- [Dataset records]:
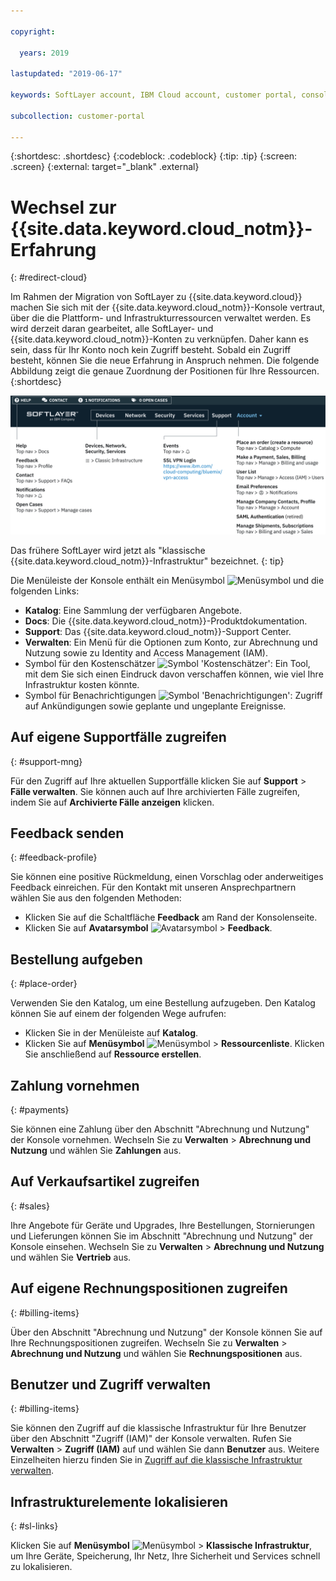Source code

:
 ```yaml
---

copyright:

  years: 2019

lastupdated: "2019-06-17"

keywords: SoftLayer account, IBM Cloud account, customer portal, console

subcollection: customer-portal 

---
```


{:shortdesc: .shortdesc}
{:codeblock: .codeblock}
{:tip: .tip}
{:screen: .screen}
{:external: target="_blank" .external}


# Wechsel zur {{site.data.keyword.cloud_notm}}-Erfahrung
{: #redirect-cloud}

Im Rahmen der Migration von SoftLayer zu {{site.data.keyword.cloud}} machen Sie sich mit der {{site.data.keyword.cloud_notm}}-Konsole vertraut, über die die Plattform- und Infrastrukturressourcen verwaltet werden. Es wird derzeit daran gearbeitet, alle SoftLayer- und {{site.data.keyword.cloud_notm}}-Konten zu verknüpfen. Daher kann es sein, dass für Ihr Konto noch kein Zugriff besteht. Sobald ein Zugriff besteht, können Sie die neue Erfahrung in Anspruch nehmen. Die folgende Abbildung zeigt die genaue Zuordnung der Positionen für Ihre Ressourcen.  
{:shortdesc}

![SoftLayer-Zuordnung](images/Softlayer-mapping@2x.svg "SoftLayer-Ressourcen lokalisieren")

Das frühere SoftLayer wird jetzt als "klassische {{site.data.keyword.cloud_notm}}-Infrastruktur" bezeichnet.
{: tip}

Die Menüleiste der Konsole enthält ein Menüsymbol ![Menüsymbol](../icons/icon_hamburger.svg) und die folgenden Links: 

  * **Katalog**: Eine Sammlung der verfügbaren Angebote. 
  * **Docs**: Die {{site.data.keyword.cloud_notm}}-Produktdokumentation. 
  * **Support**: Das {{site.data.keyword.cloud_notm}}-Support Center. 
  * **Verwalten**: Ein Menü für die Optionen zum Konto, zur Abrechnung und Nutzung sowie zu Identity and Access Management (IAM). 
  * Symbol für den Kostenschätzer ![Symbol 'Kostenschätzer'](../icons/Estimator.svg): Ein Tool, mit dem Sie sich einen Eindruck davon verschaffen können, wie viel Ihre Infrastruktur kosten könnte.
  * Symbol für Benachrichtigungen ![Symbol 'Benachrichtigungen'](../icons/Notification.svg): Zugriff auf Ankündigungen sowie geplante und ungeplante Ereignisse.

## Auf eigene Supportfälle zugreifen
{: #support-mng}

Für den Zugriff auf Ihre aktuellen Supportfälle klicken Sie auf **Support** > **Fälle verwalten**. Sie können auch auf Ihre archivierten Fälle zugreifen, indem Sie auf **Archivierte Fälle anzeigen** klicken.

## Feedback senden
{: #feedback-profile}

Sie können eine positive Rückmeldung, einen Vorschlag oder anderweitiges Feedback einreichen. Für den Kontakt mit unseren Ansprechpartnern wählen Sie aus den folgenden Methoden:

  * Klicken Sie auf die Schaltfläche **Feedback** am Rand der Konsolenseite. 
  * Klicken Sie auf **Avatarsymbol** ![Avatarsymbol](../icons/i-avatar-icon.svg) > **Feedback**. 

## Bestellung aufgeben
{: #place-order}

Verwenden Sie den Katalog, um eine Bestellung aufzugeben. Den Katalog können Sie auf einem der folgenden Wege aufrufen:

  * Klicken Sie in der Menüleiste auf **Katalog**.
  * Klicken Sie auf **Menüsymbol** ![Menüsymbol](../icons/icon_hamburger.svg) > **Ressourcenliste**. Klicken Sie anschließend auf **Ressource erstellen**.

## Zahlung vornehmen
{: #payments}

Sie können eine Zahlung über den Abschnitt "Abrechnung und Nutzung" der Konsole vornehmen. Wechseln Sie zu **Verwalten** > **Abrechnung und Nutzung** und wählen Sie **Zahlungen** aus. 

## Auf Verkaufsartikel zugreifen
{: #sales}

Ihre Angebote für Geräte und Upgrades, Ihre Bestellungen, Stornierungen und Lieferungen können Sie im Abschnitt "Abrechnung und Nutzung" der Konsole einsehen. Wechseln Sie zu **Verwalten** > **Abrechnung und Nutzung** und wählen Sie **Vertrieb** aus. 

## Auf eigene Rechnungspositionen zugreifen
{: #billing-items}

Über den Abschnitt "Abrechnung und Nutzung" der Konsole können Sie auf Ihre Rechnungspositionen zugreifen. Wechseln Sie zu **Verwalten** > **Abrechnung und Nutzung** und wählen Sie **Rechnungspositionen** aus.

## Benutzer und Zugriff verwalten
{: #billing-items}

Sie können den Zugriff auf die klassische Infrastruktur für Ihre Benutzer über den Abschnitt "Zugriff (IAM)" der Konsole verwalten. Rufen Sie **Verwalten** > **Zugriff (IAM)** auf und wählen Sie dann **Benutzer** aus. Weitere Einzelheiten hierzu finden Sie in [Zugriff auf die klassische Infrastruktur verwalten](/docs/iam?topic=iam-mngclassicinfra).

## Infrastrukturelemente lokalisieren
{: #sl-links}

Klicken Sie auf **Menüsymbol** ![Menüsymbol](../icons/icon_hamburger.svg) > **Klassische Infrastruktur**, um Ihre Geräte, Speicherung, Ihr Netz, Ihre Sicherheit und Services schnell zu lokalisieren.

- [How to complete this task]:
Return exactly, and only, the lines above starting at the line that contains "Sie können eine positive" and ending at the line that contains "Rand der Konsolenseite.".

- [Answer to the problem]:
Sie können eine positive Rückmeldung, einen Vorschlag oder anderweitiges Feedback einreichen. Für den Kontakt mit unseren Ansprechpartnern wählen Sie aus den folgenden Methoden:

  * Klicken Sie auf die Schaltfläche **Feedback** am Rand der Konsolenseite. 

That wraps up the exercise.